(Source texts of formatted documents)
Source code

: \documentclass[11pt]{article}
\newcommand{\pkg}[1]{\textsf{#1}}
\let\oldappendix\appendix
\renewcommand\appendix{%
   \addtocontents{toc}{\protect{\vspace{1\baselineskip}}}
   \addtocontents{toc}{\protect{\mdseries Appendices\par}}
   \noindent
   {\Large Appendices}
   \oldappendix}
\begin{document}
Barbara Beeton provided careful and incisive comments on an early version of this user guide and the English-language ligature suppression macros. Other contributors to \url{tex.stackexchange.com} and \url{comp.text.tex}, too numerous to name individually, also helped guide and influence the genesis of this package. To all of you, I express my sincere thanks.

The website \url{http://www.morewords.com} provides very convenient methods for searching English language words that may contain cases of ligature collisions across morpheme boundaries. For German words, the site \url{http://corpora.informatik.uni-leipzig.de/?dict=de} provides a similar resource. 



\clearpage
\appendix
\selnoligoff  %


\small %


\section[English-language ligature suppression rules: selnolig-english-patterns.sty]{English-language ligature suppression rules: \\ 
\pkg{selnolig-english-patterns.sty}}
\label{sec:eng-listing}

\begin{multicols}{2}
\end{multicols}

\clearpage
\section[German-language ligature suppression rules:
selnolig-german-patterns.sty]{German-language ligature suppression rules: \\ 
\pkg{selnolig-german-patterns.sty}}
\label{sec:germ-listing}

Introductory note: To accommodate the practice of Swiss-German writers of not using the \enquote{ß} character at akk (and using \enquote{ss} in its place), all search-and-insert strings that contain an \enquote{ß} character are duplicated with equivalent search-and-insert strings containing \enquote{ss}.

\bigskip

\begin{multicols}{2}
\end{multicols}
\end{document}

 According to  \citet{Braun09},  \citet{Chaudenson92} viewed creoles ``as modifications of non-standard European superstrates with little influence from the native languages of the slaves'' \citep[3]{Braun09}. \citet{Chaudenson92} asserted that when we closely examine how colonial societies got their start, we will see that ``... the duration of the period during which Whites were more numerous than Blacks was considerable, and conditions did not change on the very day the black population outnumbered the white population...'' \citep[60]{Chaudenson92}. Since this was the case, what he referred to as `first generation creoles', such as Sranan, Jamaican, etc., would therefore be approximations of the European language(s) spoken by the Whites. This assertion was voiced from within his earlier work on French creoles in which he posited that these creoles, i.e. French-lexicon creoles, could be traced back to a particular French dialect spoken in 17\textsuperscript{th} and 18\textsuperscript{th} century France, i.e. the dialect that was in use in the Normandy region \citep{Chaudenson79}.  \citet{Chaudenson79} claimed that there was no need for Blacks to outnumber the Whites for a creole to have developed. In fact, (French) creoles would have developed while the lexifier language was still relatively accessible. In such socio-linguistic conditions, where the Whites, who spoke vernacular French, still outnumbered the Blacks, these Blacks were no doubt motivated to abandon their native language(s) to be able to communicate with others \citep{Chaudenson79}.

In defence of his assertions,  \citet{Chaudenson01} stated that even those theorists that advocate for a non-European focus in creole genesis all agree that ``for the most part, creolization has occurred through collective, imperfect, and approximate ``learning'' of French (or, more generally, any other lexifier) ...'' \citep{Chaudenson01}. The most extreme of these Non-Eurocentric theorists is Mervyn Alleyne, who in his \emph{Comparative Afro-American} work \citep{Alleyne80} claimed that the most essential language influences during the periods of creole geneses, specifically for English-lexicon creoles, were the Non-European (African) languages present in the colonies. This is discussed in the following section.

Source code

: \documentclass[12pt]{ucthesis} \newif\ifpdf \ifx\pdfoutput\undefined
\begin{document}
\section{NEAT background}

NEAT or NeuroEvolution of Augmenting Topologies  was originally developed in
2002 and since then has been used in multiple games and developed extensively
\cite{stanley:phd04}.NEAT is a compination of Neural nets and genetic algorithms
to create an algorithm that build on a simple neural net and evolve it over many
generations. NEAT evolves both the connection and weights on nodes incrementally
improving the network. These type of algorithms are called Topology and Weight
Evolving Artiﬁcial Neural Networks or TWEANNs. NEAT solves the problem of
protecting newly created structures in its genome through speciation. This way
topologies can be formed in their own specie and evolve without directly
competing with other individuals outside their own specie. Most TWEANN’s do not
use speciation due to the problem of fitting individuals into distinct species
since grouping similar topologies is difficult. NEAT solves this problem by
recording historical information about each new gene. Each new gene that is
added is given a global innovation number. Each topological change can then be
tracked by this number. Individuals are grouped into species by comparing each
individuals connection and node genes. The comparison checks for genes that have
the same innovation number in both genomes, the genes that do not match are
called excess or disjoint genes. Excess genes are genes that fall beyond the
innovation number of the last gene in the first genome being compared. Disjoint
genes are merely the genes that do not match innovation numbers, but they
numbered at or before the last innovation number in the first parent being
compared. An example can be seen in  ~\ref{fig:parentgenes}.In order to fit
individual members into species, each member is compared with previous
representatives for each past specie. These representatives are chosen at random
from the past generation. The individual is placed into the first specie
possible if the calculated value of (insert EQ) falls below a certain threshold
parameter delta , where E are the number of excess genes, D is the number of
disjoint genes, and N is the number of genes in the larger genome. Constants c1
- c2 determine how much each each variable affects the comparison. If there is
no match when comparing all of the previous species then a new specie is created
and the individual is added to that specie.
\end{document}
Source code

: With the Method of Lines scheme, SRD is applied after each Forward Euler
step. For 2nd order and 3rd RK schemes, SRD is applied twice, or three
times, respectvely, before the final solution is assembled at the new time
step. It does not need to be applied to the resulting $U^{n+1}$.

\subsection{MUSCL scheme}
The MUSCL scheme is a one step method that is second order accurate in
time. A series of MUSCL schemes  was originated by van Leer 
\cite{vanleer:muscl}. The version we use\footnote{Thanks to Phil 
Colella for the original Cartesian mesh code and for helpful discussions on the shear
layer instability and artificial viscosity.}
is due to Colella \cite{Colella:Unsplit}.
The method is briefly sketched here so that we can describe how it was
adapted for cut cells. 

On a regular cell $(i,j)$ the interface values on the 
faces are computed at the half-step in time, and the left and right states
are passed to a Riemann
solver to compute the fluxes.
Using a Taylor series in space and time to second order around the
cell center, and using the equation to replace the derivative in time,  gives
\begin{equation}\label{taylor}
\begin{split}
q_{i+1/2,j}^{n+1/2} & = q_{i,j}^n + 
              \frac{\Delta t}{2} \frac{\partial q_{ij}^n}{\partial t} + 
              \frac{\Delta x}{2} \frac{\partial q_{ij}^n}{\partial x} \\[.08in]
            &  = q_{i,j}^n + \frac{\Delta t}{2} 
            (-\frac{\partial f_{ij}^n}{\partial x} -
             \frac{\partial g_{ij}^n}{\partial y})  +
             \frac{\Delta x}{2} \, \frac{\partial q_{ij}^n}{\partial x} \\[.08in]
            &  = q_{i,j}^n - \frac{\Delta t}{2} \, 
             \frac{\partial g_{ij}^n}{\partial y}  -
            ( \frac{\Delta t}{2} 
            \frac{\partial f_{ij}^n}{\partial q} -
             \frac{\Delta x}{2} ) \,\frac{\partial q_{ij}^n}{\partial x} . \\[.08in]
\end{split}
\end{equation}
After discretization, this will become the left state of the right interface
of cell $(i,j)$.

_Assignment:_ All the entries should be output exactly as given.

_Answer to this problem:_
Source code

: \documentclass[11pt]{article}
\newcommand{\pkg}[1]{\textsf{#1}}
\let\oldappendix\appendix
\renewcommand\appendix{%
   \addtocontents{toc}{\protect{\vspace{1\baselineskip}}}
   \addtocontents{toc}{\protect{\mdseries Appendices\par}}
   \noindent
   {\Large Appendices}
   \oldappendix}
\begin{document}
Barbara Beeton provided careful and incisive comments on an early version of this user guide and the English-language ligature suppression macros. Other contributors to \url{tex.stackexchange.com} and \url{comp.text.tex}, too numerous to name individually, also helped guide and influence the genesis of this package. To all of you, I express my sincere thanks.

The website \url{http://www.morewords.com} provides very convenient methods for searching English language words that may contain cases of ligature collisions across morpheme boundaries. For German words, the site \url{http://corpora.informatik.uni-leipzig.de/?dict=de} provides a similar resource. 



\clearpage
\appendix
\selnoligoff  %


\small %


\section[English-language ligature suppression rules: selnolig-english-patterns.sty]{English-language ligature suppression rules: \\ 
\pkg{selnolig-english-patterns.sty}}
\label{sec:eng-listing}

\begin{multicols}{2}
\end{multicols}

\clearpage
\section[German-language ligature suppression rules:
selnolig-german-patterns.sty]{German-language ligature suppression rules: \\ 
\pkg{selnolig-german-patterns.sty}}
\label{sec:germ-listing}

Introductory note: To accommodate the practice of Swiss-German writers of not using the \enquote{ß} character at akk (and using \enquote{ss} in its place), all search-and-insert strings that contain an \enquote{ß} character are duplicated with equivalent search-and-insert strings containing \enquote{ss}.

\bigskip

\begin{multicols}{2}
\end{multicols}
\end{document}

 According to  \citet{Braun09},  \citet{Chaudenson92} viewed creoles ``as modifications of non-standard European superstrates with little influence from the native languages of the slaves'' \citep[3]{Braun09}. \citet{Chaudenson92} asserted that when we closely examine how colonial societies got their start, we will see that ``... the duration of the period during which Whites were more numerous than Blacks was considerable, and conditions did not change on the very day the black population outnumbered the white population...'' \citep[60]{Chaudenson92}. Since this was the case, what he referred to as `first generation creoles', such as Sranan, Jamaican, etc., would therefore be approximations of the European language(s) spoken by the Whites. This assertion was voiced from within his earlier work on French creoles in which he posited that these creoles, i.e. French-lexicon creoles, could be traced back to a particular French dialect spoken in 17\textsuperscript{th} and 18\textsuperscript{th} century France, i.e. the dialect that was in use in the Normandy region \citep{Chaudenson79}.  \citet{Chaudenson79} claimed that there was no need for Blacks to outnumber the Whites for a creole to have developed. In fact, (French) creoles would have developed while the lexifier language was still relatively accessible. In such socio-linguistic conditions, where the Whites, who spoke vernacular French, still outnumbered the Blacks, these Blacks were no doubt motivated to abandon their native language(s) to be able to communicate with others \citep{Chaudenson79}.

In defence of his assertions,  \citet{Chaudenson01} stated that even those theorists that advocate for a non-European focus in creole genesis all agree that ``for the most part, creolization has occurred through collective, imperfect, and approximate ``learning'' of French (or, more generally, any other lexifier) ...'' \citep{Chaudenson01}. The most extreme of these Non-Eurocentric theorists is Mervyn Alleyne, who in his \emph{Comparative Afro-American} work \citep{Alleyne80} claimed that the most essential language influences during the periods of creole geneses, specifically for English-lexicon creoles, were the Non-European (African) languages present in the colonies. This is discussed in the following section.

Source code

: \documentclass[12pt]{ucthesis} \newif\ifpdf \ifx\pdfoutput\undefined
\begin{document}
\section{NEAT background}

NEAT or NeuroEvolution of Augmenting Topologies  was originally developed in
2002 and since then has been used in multiple games and developed extensively
\cite{stanley:phd04}.NEAT is a compination of Neural nets and genetic algorithms
to create an algorithm that build on a simple neural net and evolve it over many
generations. NEAT evolves both the connection and weights on nodes incrementally
improving the network. These type of algorithms are called Topology and Weight
Evolving Artiﬁcial Neural Networks or TWEANNs. NEAT solves the problem of
protecting newly created structures in its genome through speciation. This way
topologies can be formed in their own specie and evolve without directly
competing with other individuals outside their own specie. Most TWEANN’s do not
use speciation due to the problem of fitting individuals into distinct species
since grouping similar topologies is difficult. NEAT solves this problem by
recording historical information about each new gene. Each new gene that is
added is given a global innovation number. Each topological change can then be
tracked by this number. Individuals are grouped into species by comparing each
individuals connection and node genes. The comparison checks for genes that have
the same innovation number in both genomes, the genes that do not match are
called excess or disjoint genes. Excess genes are genes that fall beyond the
innovation number of the last gene in the first genome being compared. Disjoint
genes are merely the genes that do not match innovation numbers, but they
numbered at or before the last innovation number in the first parent being
compared. An example can be seen in  ~\ref{fig:parentgenes}.In order to fit
individual members into species, each member is compared with previous
representatives for each past specie. These representatives are chosen at random
from the past generation. The individual is placed into the first specie
possible if the calculated value of (insert EQ) falls below a certain threshold
parameter delta , where E are the number of excess genes, D is the number of
disjoint genes, and N is the number of genes in the larger genome. Constants c1
- c2 determine how much each each variable affects the comparison. If there is
no match when comparing all of the previous species then a new specie is created
and the individual is added to that specie.
\end{document}
Source code

: With the Method of Lines scheme, SRD is applied after each Forward Euler
step. For 2nd order and 3rd RK schemes, SRD is applied twice, or three
times, respectvely, before the final solution is assembled at the new time
step. It does not need to be applied to the resulting $U^{n+1}$.

\subsection{MUSCL scheme}
The MUSCL scheme is a one step method that is second order accurate in
time. A series of MUSCL schemes  was originated by van Leer 
\cite{vanleer:muscl}. The version we use\footnote{Thanks to Phil 
Colella for the original Cartesian mesh code and for helpful discussions on the shear
layer instability and artificial viscosity.}
is due to Colella \cite{Colella:Unsplit}.
The method is briefly sketched here so that we can describe how it was
adapted for cut cells. 

On a regular cell $(i,j)$ the interface values on the 
faces are computed at the half-step in time, and the left and right states
are passed to a Riemann
solver to compute the fluxes.
Using a Taylor series in space and time to second order around the
cell center, and using the equation to replace the derivative in time,  gives
\begin{equation}\label{taylor}
\begin{split}
q_{i+1/2,j}^{n+1/2} & = q_{i,j}^n + 
              \frac{\Delta t}{2} \frac{\partial q_{ij}^n}{\partial t} + 
              \frac{\Delta x}{2} \frac{\partial q_{ij}^n}{\partial x} \\[.08in]
            &  = q_{i,j}^n + \frac{\Delta t}{2} 
            (-\frac{\partial f_{ij}^n}{\partial x} -
             \frac{\partial g_{ij}^n}{\partial y})  +
             \frac{\Delta x}{2} \, \frac{\partial q_{ij}^n}{\partial x} \\[.08in]
            &  = q_{i,j}^n - \frac{\Delta t}{2} \, 
             \frac{\partial g_{ij}^n}{\partial y}  -
            ( \frac{\Delta t}{2} 
            \frac{\partial f_{ij}^n}{\partial q} -
             \frac{\Delta x}{2} ) \,\frac{\partial q_{ij}^n}{\partial x} . \\[.08in]
\end{split}
\end{equation}
After discretization, this will become the left state of the right interface
of cell $(i,j)$.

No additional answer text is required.